Karolina: Och, zmienił zupełnie! Jak wspomniałam, byłam … i właściwie cały czas jestem osobą nieśmiałą, głównie w kontaktach towarzyskich, w szerszym gronie osób. Lecz już nie w takim stopniu jak kiedyś. Taniec zmniejszył mój strach przed oceną innych. Wiadomo, że nie tak łatwo zmienić taką cechę charakteru, jednak ja czuję się o niebo lepiej niż kiedyś. To tak w sferze psychicznej, a w fizycznej, no cóż, im więcej się ćwiczy, tym ciało wygląda lepiej to jasne. Balet daje wyjątkowo piękną sylwetkę, wzmacnia ciało jednocześnie je wysmuklając. Nie jest wcale błędem mówienie, że tancerze to atleci bogów. Są silni i pełni gracji, to naprawdę wspaniałe.
Passion Piece: Jakie wyzwania okazały się być dla ciebie najtrudniejsze?

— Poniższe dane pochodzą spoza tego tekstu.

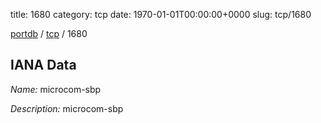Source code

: title: 1680
category: tcp
date: 1970-01-01T00:00:00+0000
slug: tcp/1680

[portdb](/) / [tcp](/category/tcp.html) / 1680


## IANA Data

_Name:_ microcom-sbp

_Description:_ microcom-sbp

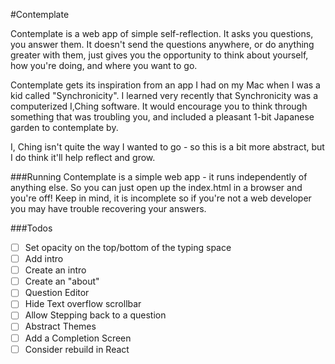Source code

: 
#Contemplate

Contemplate is a web app of simple self-reflection. It asks you questions, you answer them.
It doesn't send the questions anywhere, or do anything greater with them, just gives you the opportunity to think about yourself, how you're doing, and where you want to go.

Contemplate gets its inspiration from an app I had on my Mac when I was a kid called "Synchronicity". I learned very recently that Synchronicity was a computerized I,Ching
software. It would encourage you to think through something that was troubling you, and included a pleasant 1-bit Japanese garden to contemplate by.

I, Ching isn't quite the way I wanted to go - so this is a bit more abstract, but I do think it'll help reflect and grow.

###Running
Contemplate is a simple web app - it runs independently of anything else. So you can just open up the index.html in a browser and you're off! Keep in mind, it is incomplete so if you're not a web developer you may have trouble recovering your answers.

###Todos

- [ ] Set opacity on the top/bottom of the typing space
- [ ] Add intro
- [ ] Create an intro
- [ ] Create an "about"
- [ ] Question Editor
- [ ] Hide Text overflow scrollbar
- [ ] Allow Stepping back to a question
- [ ] Abstract Themes
- [ ] Add a Completion Screen
- [ ] Consider rebuild in React
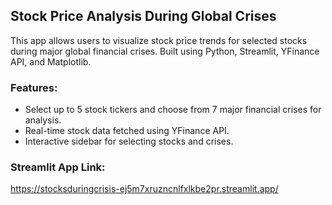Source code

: ## Stock Price Analysis During Global Crises

This app allows users to visualize stock price trends for selected stocks during major global financial crises. Built using Python, Streamlit, YFinance API, and Matplotlib.

### Features:
- Select up to 5 stock tickers and choose from 7 major financial crises for analysis.
- Real-time stock data fetched using YFinance API.
- Interactive sidebar for selecting stocks and crises.

### Streamlit App Link:
https://stocksduringcrisis-ej5m7xruzncnlfxlkbe2pr.streamlit.app/
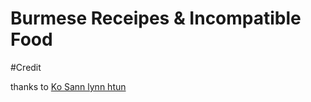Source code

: 
# Burmese Receipes & Incompatible Food



#Credit

thanks to [Ko Sann lynn htun](https://github.com/sannlynnhtun-coding/)











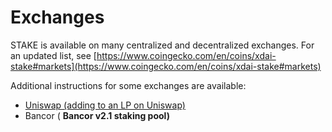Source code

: # Exchanges

STAKE is available on many centralized and decentralized exchanges. For an updated list, see [https://www.coingecko.com/en/coins/xdai-stake#markets](https://www.coingecko.com/en/coins/xdai-stake#markets)

Additional instructions for some exchanges are available:

* [Uniswap (adding to an LP on Uniswap)](../../easy-staking/liquidity-provider-lp-info.md#adding-to-the-liquidity-pool)
* Bancor ( **Bancor v2.1 staking pool)**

Karolina: Jak zaczynasz balet jako stara buła (czyli jak ja), a nie ćwiczysz od wyjścia z kołyski, to nie masz zbyt wyrobionej kondycji, koordynacji, właściwie wszystko sprawia ci ogromne problemy. Od zapamiętania kombinacji jakie zadaje nauczyciel, poprzez wytrzymanie intensywnego wysiłku, skoordynowanie rąk z nogami oraz głową. Na lekcji jest wiele potu, naprawdę ciężkich ćwiczeń, na przykład adagio – w którym trzyma się wysoko nogi przez długi czas, to wszystko wymaga siły, której na początku nie masz, ale z każdą lekcją ją budujesz. Na każdym kolejnym treningu noga idzie troszeczkę wyżej, mniej się zaczynasz męczyć. Później zauważasz, że twoje nogi nabierają kształtów, pojawiają się jakieś mięśnie, o których nie miałaś wcześniej pojęcia, że istnieją. To wynagrodzenie za twój wysiłek wkładany na zajęciach. A po nich czujesz się jak królowa. No i przeżyłaś, to ważne.
Passion Piece: Co doradziłabyś początkującym tancerzom?

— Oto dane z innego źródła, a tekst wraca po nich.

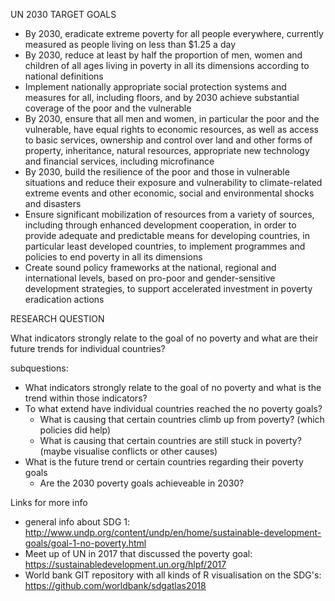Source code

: UN 2030 TARGET GOALS
- By 2030, eradicate extreme poverty for all people everywhere, currently measured as people living on less than $1.25 a day
- By 2030, reduce at least by half the proportion of men, women and children of all ages living in poverty in all its dimensions according to national definitions
- Implement nationally appropriate social protection systems and measures for all, including floors, and by 2030 achieve substantial coverage of the poor and the vulnerable
- By 2030, ensure that all men and women, in particular the poor and the vulnerable, have equal rights to economic resources, as well as access to basic services, ownership and control over land and other forms of property, inheritance, natural resources, appropriate new technology and financial services, including microfinance
- By 2030, build the resilience of the poor and those in vulnerable situations and reduce their exposure and vulnerability to climate-related extreme events and other economic, social and environmental shocks and disasters
- Ensure significant mobilization of resources from a variety of sources, including through enhanced development cooperation, in order to provide adequate and predictable means for developing countries, in particular least developed countries, to implement programmes and policies to end poverty in all its dimensions
- Create sound policy frameworks at the national, regional and international levels, based on pro-poor and gender-sensitive development strategies, to support accelerated investment in poverty eradication actions

RESEARCH QUESTION

What indicators strongly relate to the goal of no poverty and what are their future trends for individual countries?

subquestions:
- What indicators strongly relate to the goal of no poverty and what is the trend within those indicators?
- To what extend have individual countries reached the no poverty goals?
     - What is causing that certain countries climb up from poverty? (which policies did help)
     - What is causing that certain countries are still stuck in poverty? (maybe visualise conflicts or other causes)
- What is the future trend or certain countries regarding their poverty goals
     - Are the 2030 poverty goals achieveable in 2030?

 Links for more info
- general info about SDG 1: http://www.undp.org/content/undp/en/home/sustainable-development-goals/goal-1-no-poverty.html
- Meet up of UN in 2017 that discussed the poverty goal: https://sustainabledevelopment.un.org/hlpf/2017
- World bank GIT repository with all kinds of R visualisation on the SDG's: https://github.com/worldbank/sdgatlas2018
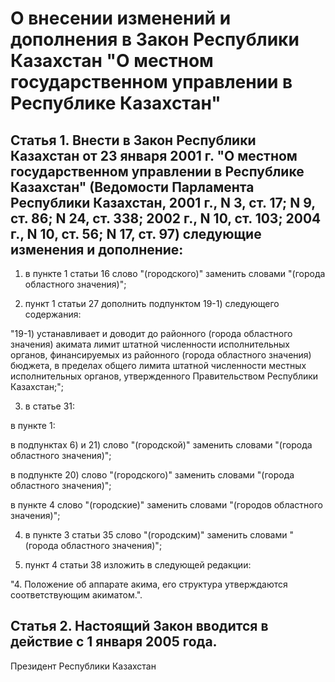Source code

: # О внесении изменений и дополнения в Закон Республики Казахстан "О местном государственном управлении в Республике Казахстан"

## Статья 1. Внести в Закон Республики Казахстан от 23 января 2001 г. "О местном государственном управлении в Республике Казахстан" (Ведомости Парламента Республики Казахстан, 2001 г., N 3, ст. 17; N 9, ст. 86; N 24, ст. 338; 2002 г., N 10, ст. 103; 2004 г., N 10, ст. 56; N 17, ст. 97) следующие изменения и дополнение:

1) в пункте 1 статьи 16 слово "(городского)" заменить словами "(города областного значения)";

2) пункт 1 статьи 27 дополнить подпунктом 19-1) следующего содержания:

"19-1) устанавливает и доводит до районного (города областного значения) акимата лимит штатной численности исполнительных органов, финансируемых из районного (города областного значения) бюджета, в пределах общего лимита штатной численности местных исполнительных органов, утвержденного Правительством Республики Казахстан;";

3) в статье 31:

в пункте 1:

в подпунктах 6) и 21) слово "(городской)" заменить словами "(города областного значения)";

в подпункте 20) слово "(городского)" заменить словами "(города областного значения)";

в пункте 4 слово "(городские)" заменить словами "(городов областного значения)";

4) в пункте 3 статьи 35 слово "(городским)" заменить словами "(города областного значения)";

5) пункт 4 статьи 38 изложить в следующей редакции:

"4. Положение об аппарате акима, его структура утверждаются соответствующим акиматом.".

## Статья 2. Настоящий Закон вводится в действие с 1 января 2005 года.

Президент Республики Казахстан

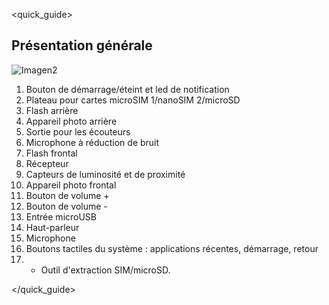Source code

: <quick_guide>
## Présentation générale

![Imagen2](http://static.energysistem.com/images/manuals/42674/56f2914c90d1d.jpg)

1. Bouton de démarrage/éteint et led de notification
2. Plateau pour cartes microSIM 1/nanoSIM 2/microSD
3. Flash arrière
4. Appareil photo arrière
5. Sortie pour les écouteurs
6. Microphone à réduction de bruit
7. Flash frontal
8. Récepteur
9. Capteurs de luminosité et de proximité
10. Appareil photo frontal
11. Bouton de volume +
12. Bouton de volume -
13. Entrée microUSB
14. Haut-parleur
15. Microphone
16. Boutons tactiles du système : applications récentes, démarrage, retour
17. * Outil d'extraction SIM/microSD.


</quick_guide>


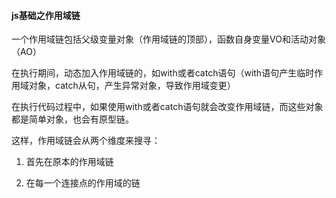 #### js基础之作用域链

一个作用域链包括父级变量对象（作用域链的顶部），函数自身变量VO和活动对象（AO）

在执行期间，动态加入作用域链的，如with或者catch语句（with语句产生临时作用域对象，catch从句，产生异常对象，导致作用域变更）

在执行代码过程中，如果使用with或者catch语句就会改变作用域链，而这些对象都是简单对象，也会有原型链。

这样，作用域链会从两个维度来搜寻：

1. 首先在原本的作用域链

2. 在每一个连接点的作用域的链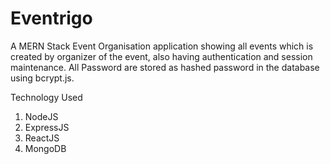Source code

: # Eventrigo
A MERN Stack Event Organisation application showing all events which is created by organizer of the event, also having authentication  and session maintenance. All Password are stored as hashed password in the database using bcrypt.js. 

Technology Used 
1. NodeJS
2. ExpressJS
3. ReactJS
4. MongoDB
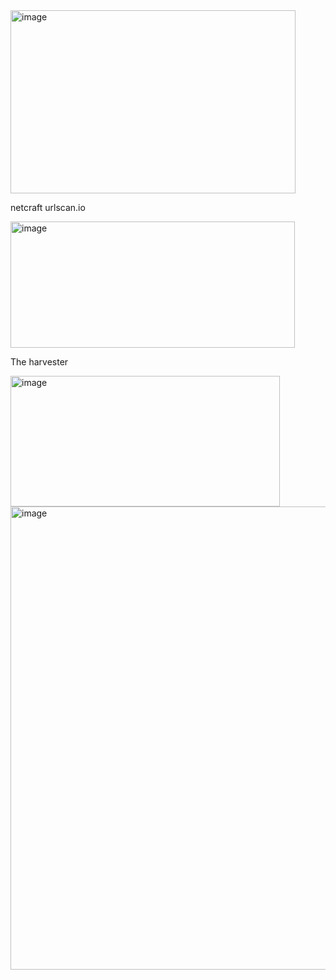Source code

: <img width="456" height="293" alt="image" src="https://github.com/user-attachments/assets/4af06be3-3a6b-4c72-9b64-edaeb9ec9e2b" />



netcraft
urlscan.io

<img width="455" height="202" alt="image" src="https://github.com/user-attachments/assets/267c1768-3b05-4fc4-bd76-afd3a9508a00" />




The harvester



<img width="431" height="209" alt="image" src="https://github.com/user-attachments/assets/fddc6972-6836-475b-ac80-ee56f535837a" />


<img width="1424" height="741" alt="image" src="https://github.com/user-attachments/assets/0a1d7d90-b50a-46c8-bc0c-6d63ee6671e1" />














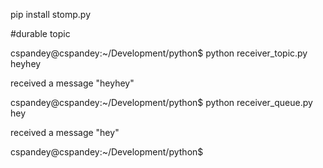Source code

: pip install stomp.py

#durable topic

cspandey@cspandey:~/Development/python$ python receiver_topic.py heyhey

received a message "heyhey"

cspandey@cspandey:~/Development/python$ python receiver_queue.py hey

received a message "hey"

cspandey@cspandey:~/Development/python$
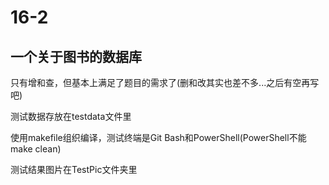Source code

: # 16-2

## 一个关于图书的数据库

只有增和查，但基本上满足了题目的需求了(删和改其实也差不多...之后有空再写吧)

测试数据存放在testdata文件里

使用makefile组织编译，测试终端是Git Bash和PowerShell(PowerShell不能make clean)

测试结果图片在TestPic文件夹里
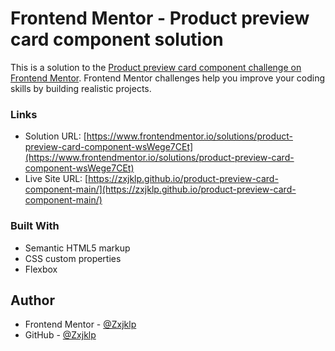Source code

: # Frontend Mentor - Product preview card component solution

This is a solution to the [Product preview card component challenge on Frontend Mentor](https://www.frontendmentor.io/challenges/product-preview-card-component-GO7UmttRfa). Frontend Mentor challenges help you improve your coding skills by building realistic projects. 


### Links

- Solution URL: [https://www.frontendmentor.io/solutions/product-preview-card-component-wsWege7CEt](https://www.frontendmentor.io/solutions/product-preview-card-component-wsWege7CEt)
- Live Site URL: [https://zxjklp.github.io/product-preview-card-component-main/](https://zxjklp.github.io/product-preview-card-component-main/)

### Built With

- Semantic HTML5 markup
- CSS custom properties
- Flexbox

## Author

- Frontend Mentor - [@Zxjklp](https://www.frontendmentor.io/profile/Zxjklp)
- GitHub - [@Zxjklp](https://github.com/Zxjklp)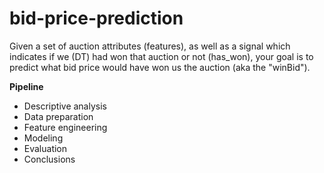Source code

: # bid-price-prediction
Given a set of auction attributes (features), as well as a signal which indicates if we (DT) had won that auction or not (has_won), your goal is to predict what bid price would have won us the auction (aka the "winBid").

**Pipeline**
- Descriptive analysis
- Data preparation 
- Feature engineering
- Modeling 
- Evaluation 
- Conclusions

Karolina: Początkującym tancerzom wolę nie doradzać, może jedynie, aby słuchali swoich nauczycieli, nawet jeśli uwagi ich nie dotyczą. Ja tak robię i staram się poprawiać, nawet jeśli prowadzący mówi do kogoś innego. Natomiast dziewczynom, którym podoba się balet, ale uważają, że są już za stare – chodźcie na zajęcia! Nie ma się czego bać, klasyka dla dorosłych jest coraz popularniejsza, mamy już możliwość spełniania marzeń z dzieciństwa, więc czemu tego nie spróbować? Nauczyciele dostosowują program do dorosłych, dlatego nie obawiajcie się, że każą wam robić jakieś cuda. Gońcie marzenia, nie myślcie, że już za późno, jak nie teraz to kiedy?
Passion Piece: Jakie są twoje inne pasje?

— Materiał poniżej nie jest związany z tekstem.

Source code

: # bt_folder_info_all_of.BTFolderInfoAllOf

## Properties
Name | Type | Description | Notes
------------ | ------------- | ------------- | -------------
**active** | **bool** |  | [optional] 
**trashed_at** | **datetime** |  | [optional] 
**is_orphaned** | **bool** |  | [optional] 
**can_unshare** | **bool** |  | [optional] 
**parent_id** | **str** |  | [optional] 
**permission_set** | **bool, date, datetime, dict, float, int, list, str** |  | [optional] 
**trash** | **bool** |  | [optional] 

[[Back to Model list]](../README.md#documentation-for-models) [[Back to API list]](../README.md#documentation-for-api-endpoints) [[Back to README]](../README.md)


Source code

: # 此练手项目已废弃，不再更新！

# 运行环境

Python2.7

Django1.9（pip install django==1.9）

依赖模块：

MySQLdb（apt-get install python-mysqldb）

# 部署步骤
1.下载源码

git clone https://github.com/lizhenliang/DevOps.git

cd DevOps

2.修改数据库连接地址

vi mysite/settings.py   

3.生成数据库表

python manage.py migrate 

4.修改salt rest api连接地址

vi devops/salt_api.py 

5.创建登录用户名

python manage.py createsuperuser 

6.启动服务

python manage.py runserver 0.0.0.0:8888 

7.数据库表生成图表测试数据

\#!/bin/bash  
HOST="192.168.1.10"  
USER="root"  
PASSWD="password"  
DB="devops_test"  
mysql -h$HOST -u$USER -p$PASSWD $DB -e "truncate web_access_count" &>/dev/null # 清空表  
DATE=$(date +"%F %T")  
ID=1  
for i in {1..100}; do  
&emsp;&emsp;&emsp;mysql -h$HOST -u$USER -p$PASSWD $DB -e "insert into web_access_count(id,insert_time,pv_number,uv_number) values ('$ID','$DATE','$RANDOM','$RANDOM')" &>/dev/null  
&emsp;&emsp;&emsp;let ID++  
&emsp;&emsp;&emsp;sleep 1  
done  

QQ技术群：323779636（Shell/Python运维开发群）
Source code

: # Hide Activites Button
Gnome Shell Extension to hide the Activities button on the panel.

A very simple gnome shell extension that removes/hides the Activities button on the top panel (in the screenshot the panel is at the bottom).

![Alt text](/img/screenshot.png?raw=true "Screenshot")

Karolina: Wiele, zbyt wiele na to jak mało mam czasu (śmiech). Próbowałam kiedyś rysować, malować i wracam do tego z dziwną regularnością, coś mnie do tego ciągnie, ale nie umiem poświęcić temu aż tyle czasu, by coś w tej dziedzinie osiągnąć. Lubię słuchać muzyki, lecz nie ograniczam się do jakiegoś wybranego stylu – od elektroniki, metalu, przez trip hop, aż do muzyki klasycznej. Nic nie poradzę na to, że wiele mi się podoba. Dla ludzi jest to jednak zaskoczeniem, kiedy okazuje się, że na moim telefonie pomiędzy muzyką do baletu jest Slayer. Kocham też pisać, ale tylko to, na co mam ochotę. Właśnie otworzyłam bloga z moim opowiadaniem w tematyce fantasy, jeśli kogoś interesują takie klimaty, to zapraszam – terraaeterna.blogspot.com
Passion Piece: Skąd pomysł na własną markę odzieżową?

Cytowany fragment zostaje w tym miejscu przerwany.